Toronto Public Health is still investigating the cause of the illness that had more than 70 students vomiting and reporting abdominal pain on Thursday afternoon at a residence in the city's northwest end.

Since then, the number of students who have reported becoming sick has climbed, with around 55 having visited emergency rooms. One person was admitted to hospital and has since been released.

Symptoms consistent with norovirus

The agency has sent a number of specimens to the lab and says it hopes to have further information early this coming week.

Dr. Michael Finkelstein, associate medical officer of health, said a virus such as norovirus may be responsible for the sudden outbreak of the illness, but that the agency has not officially ruled out food poisoning.

Toronto public health officials are trying to pinpoint why more 200 people at a campus residence at Humber College North have fallen ill. (Grant Linton/CBC)

"Based on our investigation so far, the signs and symptoms of illness that are being seen in people who have become ill are commonly associated with norovirus," he said.

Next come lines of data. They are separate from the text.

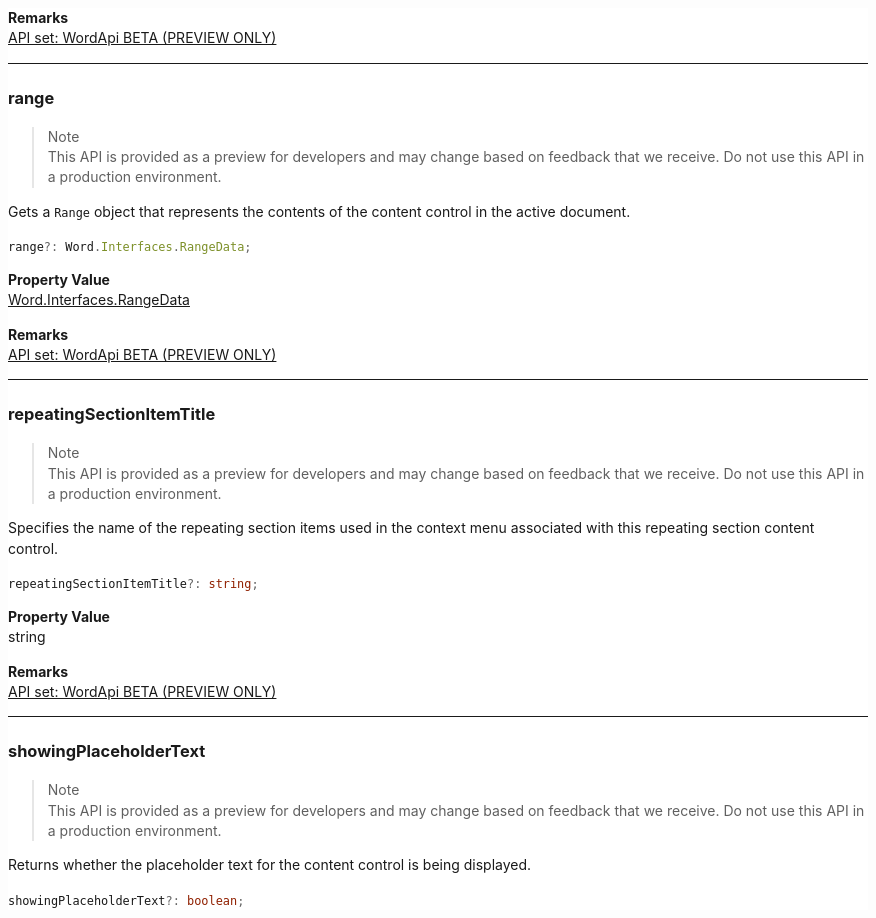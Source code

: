 **Remarks**  
[API set: WordApi BETA (PREVIEW ONLY)](/en-us/javascript/api/requirement-sets/word/word-api-requirement-sets)

---

### range

> Note  
> This API is provided as a preview for developers and may change based on feedback that we receive. Do not use this API in a production environment.

Gets a `Range` object that represents the contents of the content control in the active document.

```typescript
range?: Word.Interfaces.RangeData;
```

**Property Value**  
[Word.Interfaces.RangeData](/en-us/javascript/api/word/word.interfaces.rangedata)

**Remarks**  
[API set: WordApi BETA (PREVIEW ONLY)](/en-us/javascript/api/requirement-sets/word/word-api-requirement-sets)

---

### repeatingSectionItemTitle

> Note  
> This API is provided as a preview for developers and may change based on feedback that we receive. Do not use this API in a production environment.

Specifies the name of the repeating section items used in the context menu associated with this repeating section content control.

```typescript
repeatingSectionItemTitle?: string;
```

**Property Value**  
string

**Remarks**  
[API set: WordApi BETA (PREVIEW ONLY)](/en-us/javascript/api/requirement-sets/word/word-api-requirement-sets)

---

### showingPlaceholderText

> Note  
> This API is provided as a preview for developers and may change based on feedback that we receive. Do not use this API in a production environment.

Returns whether the placeholder text for the content control is being displayed.

```typescript
showingPlaceholderText?: boolean;
```
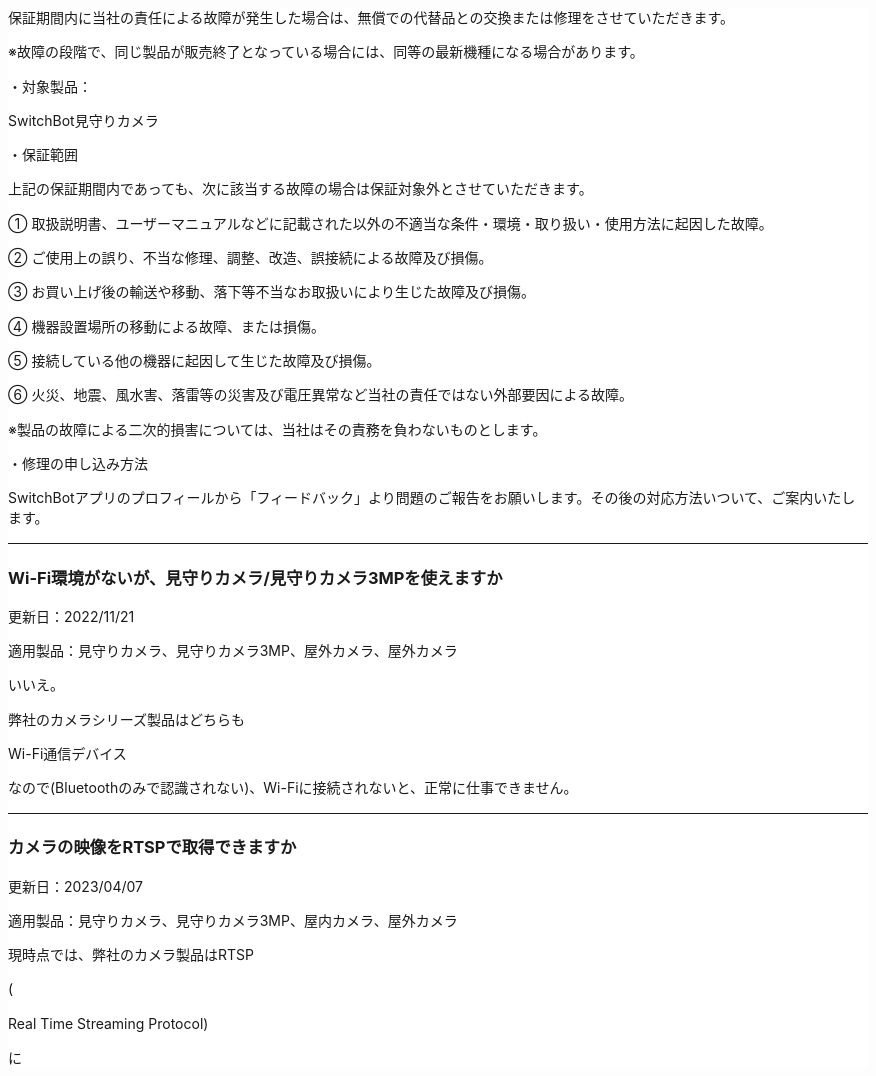 保証期間内に当社の責任による故障が発生した場合は、無償での代替品との交換または修理をさせていただきます。

※故障の段階で、同じ製品が販売終了となっている場合には、同等の最新機種になる場合があります。

・対象製品：

SwitchBot見守りカメラ

・保証範囲

上記の保証期間内であっても、次に該当する故障の場合は保証対象外とさせていただきます。

① 取扱説明書、ユーザーマニュアルなどに記載された以外の不適当な条件・環境・取り扱い・使用方法に起因した故障。

② ご使用上の誤り、不当な修理、調整、改造、誤接続による故障及び損傷。

③ お買い上げ後の輸送や移動、落下等不当なお取扱いにより生じた故障及び損傷。

④ 機器設置場所の移動による故障、または損傷。

⑤ 接続している他の機器に起因して生じた故障及び損傷。

⑥ 火災、地震、風水害、落雷等の災害及び電圧異常など当社の責任ではない外部要因による故障。

※製品の故障による二次的損害については、当社はその責務を負わないものとします。

・修理の申し込み方法

SwitchBotアプリのプロフィールから「フィードバック」より問題のご報告をお願いします。その後の対応方法いついて、ご案内いたします。



---
### Wi-Fi環境がないが、見守りカメラ/見守りカメラ3MPを使えますか

更新日：2022/11/21

適用製品：見守りカメラ、見守りカメラ3MP、屋外カメラ、屋外カメラ

いいえ。

弊社のカメラシリーズ製品はどちらも

Wi-Fi通信デバイス

なので(Bluetoothのみで認識されない)、Wi-Fiに接続されないと、正常に仕事できません。



---
### カメラの映像をRTSPで取得できますか

更新日：2023/04/07

適用製品：見守りカメラ、見守りカメラ3MP、屋内カメラ、屋外カメラ

現時点では、弊社のカメラ製品はRTSP

(

Real Time Streaming Protocol)

に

Finkelstein said the agency inspected the school's cafeteria on both Friday and Saturday and observed no major violations, but added it is possible to come into contact with the virus through food contaminated by someone who has it.

'If one guy gets it, you're all going to get it'

As officials continue to investigate, the college is asking all students and staff who feel unwell to isolate themselves and stay away from campus for 48 hours after the point at which they feel better.

"It's a lot," McMillen said. "And I think the most significant part for us and what we're trying to focus on is that we have 200 students that really don't feel well and have had a really lousy couple of days."

The city's public health agency is advising the college on what's called "environmental cleaning," and says it will provide support on ways to prevent infection and control the spread of illness in common areas.

Notices have been put up at Humber College North to give advice to students who may have fallen ill. (Sarah Walker)

Unlike many of her friends, third-year student Sarah Walker managed to stay healthy so far, despite living in residence. She says she's glad to see that the school has been regularly sanitizing doorknobs — but is bracing for an impact anyway.

"We're basically isolated on a ship. If one guy gets it, you're all going to get it," she said.

"I haven't heard of anyone getting it a second time so that's something to look forward to, if I do get it."